(Exercise details):
Identify each line below containing the string "mikä" and copy it.

(Records provided):
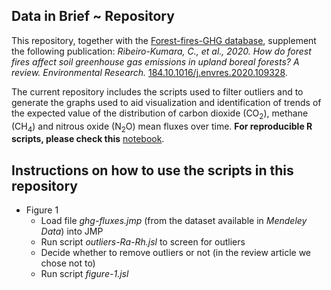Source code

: ## Data in Brief ~ Repository
This repository, together with the [Forest-fires-GHG database](https://data.mendeley.com/datasets/v7gxtvv9z3/draft?a=b85f3cc2-168b-45d2-8f00-ed874a9e2d5c), supplement the following publication: *Ribeiro-Kumara, C., et al., 2020. How do forest fires affect soil greenhouse gas emissions in upland boreal forests? A review. Environmental Research.* [184.10.1016/j.envres.2020.109328](https://doi.org/10.1016/j.envres.2020.109328).

The current repository includes the scripts used to filter outliers and to generate the graphs used to aid visualization and identification of trends of the expected value of the distribution of carbon dioxide (CO<sub>2</sub>), methane (CH<sub>4</sub>) and nitrous oxide (N<sub>2</sub>O) mean fluxes over time. **For reproducible R scripts, please check this** [notebook](https://c-riku.github.io/datainbrief-binder/).

## Instructions on how to use the scripts in this repository
- Figure 1
   - Load file *ghg-fluxes.jmp* (from the dataset available in *Mendeley Data*) into JMP
   - Run script *outliers-Ra-Rh.jsl* to screen for outliers
   - Decide whether to remove outliers or not (in the review article we chose not to)
   - Run script *figure-1.jsl*
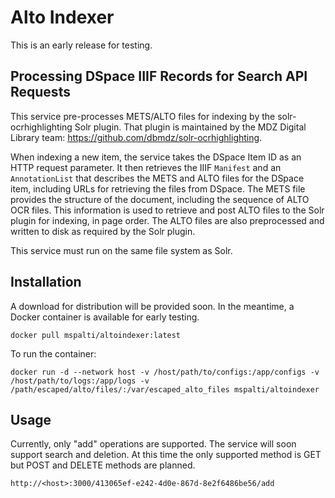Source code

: # Alto Indexer

This is an early release for testing.

## Processing DSpace IIIF Records for Search API Requests 
This service pre-processes METS/ALTO files for indexing by the solr-ocrhighlighting Solr plugin. That plugin is maintained by the MDZ Digital Library team: https://github.com/dbmdz/solr-ocrhighlighting.

When indexing a new item, the service takes the DSpace Item ID as an HTTP request parameter. It then retrieves the IIIF `Manifest` and an `AnnotationList` that describes the METS and ALTO files for the DSpace item, including URLs for retrieving the files from DSpace. The METS file provides the structure of the document, including the sequence of ALTO OCR files. This information is used to retrieve and post ALTO files to the Solr plugin for indexing, in page order. The ALTO files are also preprocessed and written to disk as required by the Solr plugin.

This service must run on the same file system as Solr.

## Installation

A download for distribution will be provided soon. In the meantime, a Docker container is available for early testing.

`docker pull mspalti/altoindexer:latest`

To run the container:

`docker run -d --network host -v /host/path/to/configs:/app/configs -v /host/path/to/logs:/app/logs -v /path/escaped/alto/files/:/var/escaped_alto_files mspalti/altoindexer`

## Usage

Currently, only "add" operations are supported. The service will soon support search and deletion. At this time the only supported method is GET but POST and DELETE methods are planned.  

`http://<host>:3000/413065ef-e242-4d0e-867d-8e2f6486be56/add`



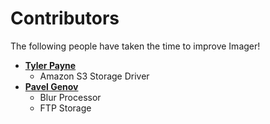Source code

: # Contributors

The following people have taken the time to improve Imager!

* **[Tyler Payne](https://github.com/tyler43636)**
  * Amazon S3 Storage Driver
* **[Pavel Genov](https://github.com/pafelin)**
  * Blur Processor
  * FTP Storage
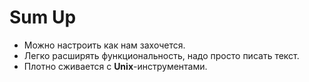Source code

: # Sum Up

- Можно настроить как нам захочется.
- Легко расширять функциональность, надо просто писать текст.
- Плотно сживается с **Unix**-инструментами.
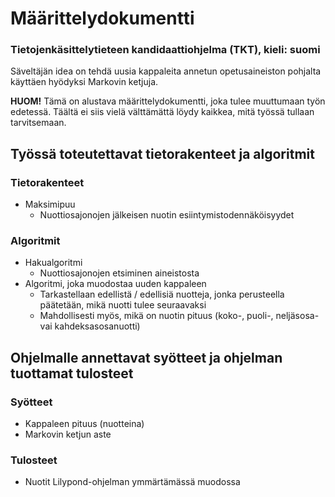 # Määrittelydokumentti

### Tietojenkäsittelytieteen kandidaattiohjelma (TKT), kieli: suomi

Säveltäjän idea on tehdä uusia kappaleita annetun opetusaineiston pohjalta käyttäen hyödyksi Markovin ketjuja.

**HUOM!** Tämä on alustava määrittelydokumentti, joka tulee muuttumaan työn edetessä. Täältä ei siis vielä välttämättä löydy kaikkea,
mitä työssä tullaan tarvitsemaan.

## Työssä toteutettavat tietorakenteet ja algoritmit
### Tietorakenteet

* Maksimipuu
  * Nuottiosajonojen jälkeisen nuotin esiintymistodennäköisyydet

### Algoritmit

* Hakualgoritmi 
  * Nuottiosajonojen etsiminen aineistosta
* Algoritmi, joka muodostaa uuden kappaleen
  * Tarkastellaan edellistä / edellisiä nuotteja, jonka perusteella päätetään, mikä nuotti tulee seuraavaksi
  * Mahdollisesti myös, mikä on nuotin pituus (koko-, puoli-, neljäsosa- vai kahdeksasosanuotti)
  
 ## Ohjelmalle annettavat syötteet ja ohjelman tuottamat tulosteet
 
 ### Syötteet
 
 * Kappaleen pituus (nuotteina)
 * Markovin ketjun aste
 
 ### Tulosteet
 
 * Nuotit Lilypond-ohjelman ymmärtämässä muodossa
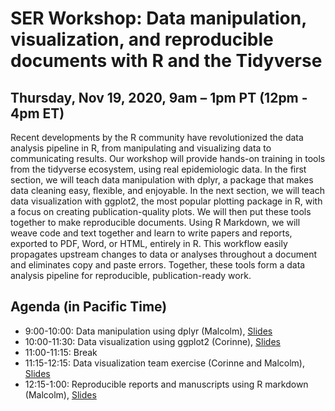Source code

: # SER Workshop: Data manipulation, visualization, and reproducible documents with R and the Tidyverse

## Thursday, Nov 19, 2020, 9am – 1pm PT (12pm - 4pm ET)

Recent developments by the R community have revolutionized the data analysis pipeline in R, from manipulating and visualizing data to communicating results. Our workshop will provide hands-on training in tools from the tidyverse ecosystem, using real epidemiologic data. In the first section, we will teach data manipulation with dplyr, a package that makes data cleaning easy, flexible, and enjoyable. In the next section, we will teach data visualization with ggplot2, the most popular plotting package in R, with a focus on creating publication-quality plots. We will then put these tools together to make reproducible documents. Using R Markdown, we will weave code and text together and learn to write papers and reports, exported to PDF, Word, or HTML, entirely in R. This workflow easily propagates upstream changes to data or analyses throughout a document and eliminates copy and paste errors. Together, these tools form a data analysis pipeline for reproducible, publication-ready work.

## Agenda (in Pacific Time)

* 9:00-10:00: Data manipulation using dplyr (Malcolm), [Slides]()
* 10:00-11:30: Data visualization using ggplot2 (Corinne), [Slides]()
* 11:00-11:15: Break
* 11:15-12:15: Data visualization team exercise (Corinne and Malcolm), [Slides]()
* 12:15-1:00: Reproducible reports and manuscripts using R markdown (Malcolm), [Slides]()
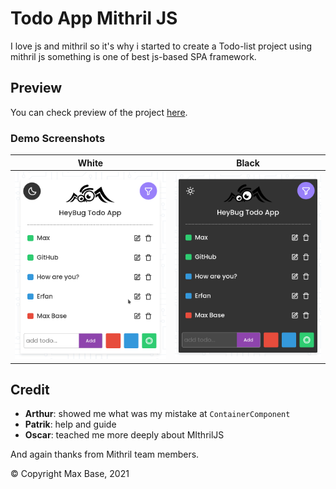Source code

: # Todo App Mithril JS

I love js and mithril so it's why i started to create a Todo-list project using mithril js something is one of best js-based SPA framework.

## Preview

You can check preview of the project [here](https://basemax.github.io/TodoAppMithrilJS/).

### Demo Screenshots

| White | Black |
| :---: | :---: |
| [![Mithril Javascript Todo App](demo-white.png)](https://basemax.github.io/TodoAppMithrilJS/) | [![Mithril Javascript Todo App](demo-black.png)](https://basemax.github.io/TodoAppMithrilJS/) | 

## Credit

- **Arthur**: showed me what was my mistake at `ContainerComponent`
- **Patrik**: help and guide
- **Oscar**: teached me more deeply about MIthrilJS

And again thanks from Mithril team members.

© Copyright Max Base, 2021
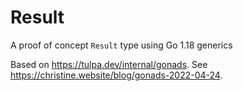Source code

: # Result

A proof of concept `Result` type using Go 1.18 generics

Based on https://tulpa.dev/internal/gonads. See https://christine.website/blog/gonads-2022-04-24.

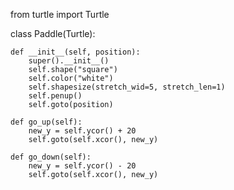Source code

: from turtle import Turtle


class Paddle(Turtle):
    
    def __init__(self, position):
        super().__init__()
        self.shape("square")
        self.color("white")
        self.shapesize(stretch_wid=5, stretch_len=1)
        self.penup()
        self.goto(position)

    def go_up(self):
        new_y = self.ycor() + 20
        self.goto(self.xcor(), new_y)

    def go_down(self):
        new_y = self.ycor() - 20
        self.goto(self.xcor(), new_y)
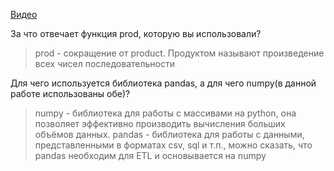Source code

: [Видео](https://drive.google.com/open?id=1wdpQMAjiuzN0fMcEfOKR8WvZbRw97gbv)

За что отвечает функция prod, которую вы использовали?

> prod - сокращение от product. Продуктом называют произведение всех чисел последовательности

Для чего используется библиотека pandas, а для чего numpy(в данной работе использованы обе)?

> numpy - библиотека для работы с массивами на python, она позволяет эффективно производить вычисления больших объёмов данных. pandas - библиотека для работы с данными, представленными в форматах csv, sql и т.п., можно сказать, что pandas необходим для ETL и основывается на numpy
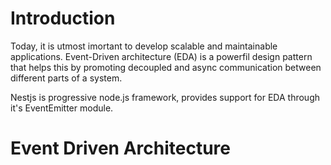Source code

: # Introduction
Today, it is utmost imortant to develop scalable and maintainable applications. Event-Driven architecture (EDA) is a powerfil design pattern that helps this by promoting decoupled and async communication between different parts of a system.

Nestjs is progressive node.js framework, provides support for EDA through it's EventEmitter module. 

# Event Driven Architecture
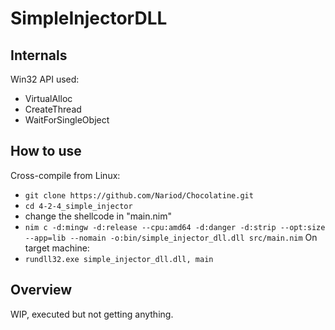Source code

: # SimpleInjectorDLL

## Internals
Win32 API used:
* VirtualAlloc 
* CreateThread
* WaitForSingleObject


## How to use
Cross-compile from Linux: 
- `git clone https://github.com/Nariod/Chocolatine.git`
- `cd 4-2-4_simple_injector`
- change the shellcode in "main.nim"
- `nim c -d:mingw -d:release --cpu:amd64 -d:danger -d:strip --opt:size --app=lib --nomain -o:bin/simple_injector_dll.dll src/main.nim`
On target machine:
- `rundll32.exe simple_injector_dll.dll, main`


## Overview
WIP, executed but not getting anything.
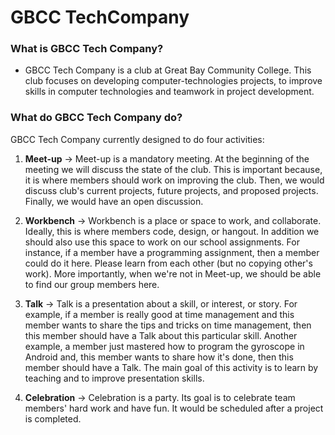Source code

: # GBCC TechCompany


### What is GBCC Tech Company?
- GBCC Tech Company is a club at Great Bay Community College. This club focuses on developing computer-technologies projects, to improve skills in computer technologies and teamwork in project development.  


### What do GBCC Tech Company do?

GBCC Tech Company currently designed to do four activities:

1. **Meet-up**
  -> Meet-up is a mandatory meeting. At the beginning of the meeting we will discuss the state of the club. This is important because, it is where members should work on improving the club. Then, we would discuss club's current projects, future projects, and proposed projects. Finally, we would have an open discussion.  

2. **Workbench**
	-> Workbench is a place or space to work, and collaborate. Ideally, this is where members code, design, or hangout. In addition we should also use this space to work on our school assignments. For instance, if a member have a programming assignment, then a member could do it here. Please learn from each other (but no copying other's work). More importantly, when we're not in Meet-up, we should be able to find our group members here.

3. **Talk**
	-> Talk is a presentation about a skill, or interest, or story. For example, if a member is really good at time management and this member wants to share the tips and tricks on time management, then this member should have a Talk about this particular skill. Another example, a member just mastered how to program the gyroscope in Android and, this member wants to share how it's done, then this member should have a Talk. The main goal of this activity is to learn by teaching and to improve presentation skills.

4. **Celebration**
	-> Celebration is a party. Its goal is to celebrate team members' hard work and have fun. It would be scheduled after a project is completed.
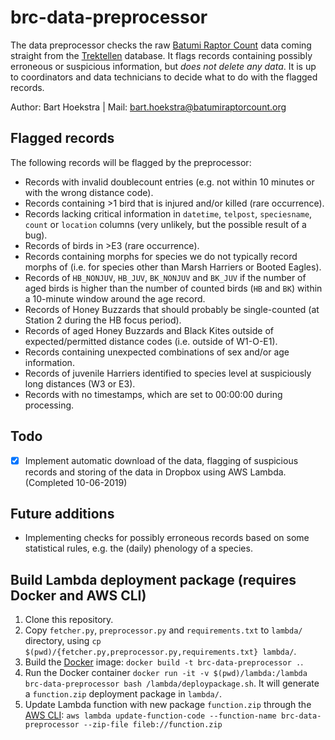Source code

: # brc-data-preprocessor
The data preprocessor checks the raw [Batumi Raptor Count](https://www.batumiraptorcount.org) data coming straight from the [Trektellen](https://www.trektellen.org) database. It flags records containing possibly erroneous or suspicious information, but *does not delete any data*. It is up to coordinators and data technicians to decide what to do with the flagged records.

Author: Bart Hoekstra | Mail: [bart.hoekstra@batumiraptorcount.org](mailto:bart.hoekstra@batumiraptorcount.org)

## Flagged records
The following records will be flagged by the preprocessor:
- Records with invalid doublecount entries (e.g. not within 10 minutes or with the wrong distance code).
- Records containing >1 bird that is injured and/or killed (rare occurrence).
- Records lacking critical information in `datetime`, `telpost`, `speciesname`, `count` or `location` columns (very unlikely, but the possible result of a bug).
- Records of birds in >E3 (rare occurrence).
- Records containing morphs for species we do not typically record morphs of (i.e. for species other than Marsh Harriers or Booted Eagles).
- Records of `HB_NONJUV`, `HB_JUV`, `BK_NONJUV` and `BK_JUV` if the number of aged birds is higher than the number of counted birds (`HB` and `BK`) within a 10-minute window around the age record.
- Records of Honey Buzzards that should probably be single-counted (at Station 2 during the HB focus period).
- Records of aged Honey Buzzards and Black Kites outside of expected/permitted distance codes (i.e. outside of W1-O-E1).
- Records containing unexpected combinations of sex and/or age information.
- Records of juvenile Harriers identified to species level at suspiciously long distances (W3 or E3).
- Records with no timestamps, which are set to 00:00:00 during processing.

## Todo
- [x] Implement automatic download of the data, flagging of suspicious records and storing of the data in Dropbox using AWS Lambda. (Completed 10-06-2019)

## Future additions
- Implementing checks for possibly erroneous records based on some statistical rules, e.g. the (daily) phenology of a species.

## Build Lambda deployment package (requires Docker and AWS CLI)
1. Clone this repository.
2. Copy `fetcher.py`, `preprocessor.py` and `requirements.txt` to `lambda/` directory, using `cp $(pwd)/{fetcher.py,preprocessor.py,requirements.txt} lambda/`.
3. Build the [Docker](https://docs.docker.com/install/) image: `docker build -t brc-data-preprocessor .`.
4. Run the Docker container `docker run -it -v $(pwd)/lambda:/lambda brc-data-preprocessor bash /lambda/deploypackage.sh`. It will generate a `function.zip` deployment package in `lambda/`.
5. Update Lambda function with new package `function.zip` through the [AWS CLI](https://aws.amazon.com/cli/): `aws lambda update-function-code --function-name brc-data-preprocessor --zip-file fileb://function.zip`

(Answer space):
  * Tarkastellaan edellistä / edellisiä nuotteja, jonka perusteella päätetään, mikä nuotti tulee seuraavaksi
  * Mahdollisesti myös, mikä on nuotin pituus (koko-, puoli-, neljäsosa- vai kahdeksasosanuotti)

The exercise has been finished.